Your Private Energy News

You may want to cross your legs. At this very moment, people are looking into your urinary tract with intense interest.

You heard it here first, boys and girls. You know how in some towns we have to segregate newspapers, plastic bottles, aluminum cans, and some such into their own bins? Well, one day soon, mark my words, it will be your civic responsibility to pee into one of those bins. Some time after that, instead of searching for a rest stop along the highway, you will relieve yourself directly into your car, a model which may be called the new Ford Sprinkle. Good for your bladder and good for the environment.
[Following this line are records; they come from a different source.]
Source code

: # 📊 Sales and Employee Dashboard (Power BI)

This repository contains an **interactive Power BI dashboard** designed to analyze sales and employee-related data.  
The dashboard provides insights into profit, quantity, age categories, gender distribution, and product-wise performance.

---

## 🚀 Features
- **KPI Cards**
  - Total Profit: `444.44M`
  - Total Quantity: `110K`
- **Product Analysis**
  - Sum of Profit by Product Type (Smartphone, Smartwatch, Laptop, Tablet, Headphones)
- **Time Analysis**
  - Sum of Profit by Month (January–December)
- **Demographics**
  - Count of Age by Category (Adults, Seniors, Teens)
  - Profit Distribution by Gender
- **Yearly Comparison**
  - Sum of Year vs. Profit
It's all about oil, and corn, and global warming. The global warming plan calls for preventing the U.S. from unlocking the trillion tons of oil in our shale (which releases carbon dioxide in the process) so that we can single-handedly lower the Earth's temperature by seven tenths of one percent in seventy years. No oil refineries are allowed to be built for the oil that is readily available, and we are allowing China to claim the oil in the Gulf of Mexico.

In service of those policies (like 'em or not), edible corn is being converted into alternative ethanol gasoline blends at an unprecedented rate. Now the price of corn, the price of feed, the price of meat, the price of all the other crops too relatively unprofitable to grow, will go through the roof (and you've seen those prices climbing) unless scientists find another way to produce fuel. They are racing to do so. (Hmm, shouldn't they have been working on that sooner?) There are 114 corn ethanol refineries and 80 more under construction.

Dupont wants to make ethanol from corn waste; six other companies want to make it from straw (sounds like a fairy tale); and genetic engineers from Berkeley are looking into palm tree sap, termite guts, and--as I said--the human urinary tract.

You thought Germans and Americans loved their beer before? Starting tomorrow, guzzling is going to be downright patriotic.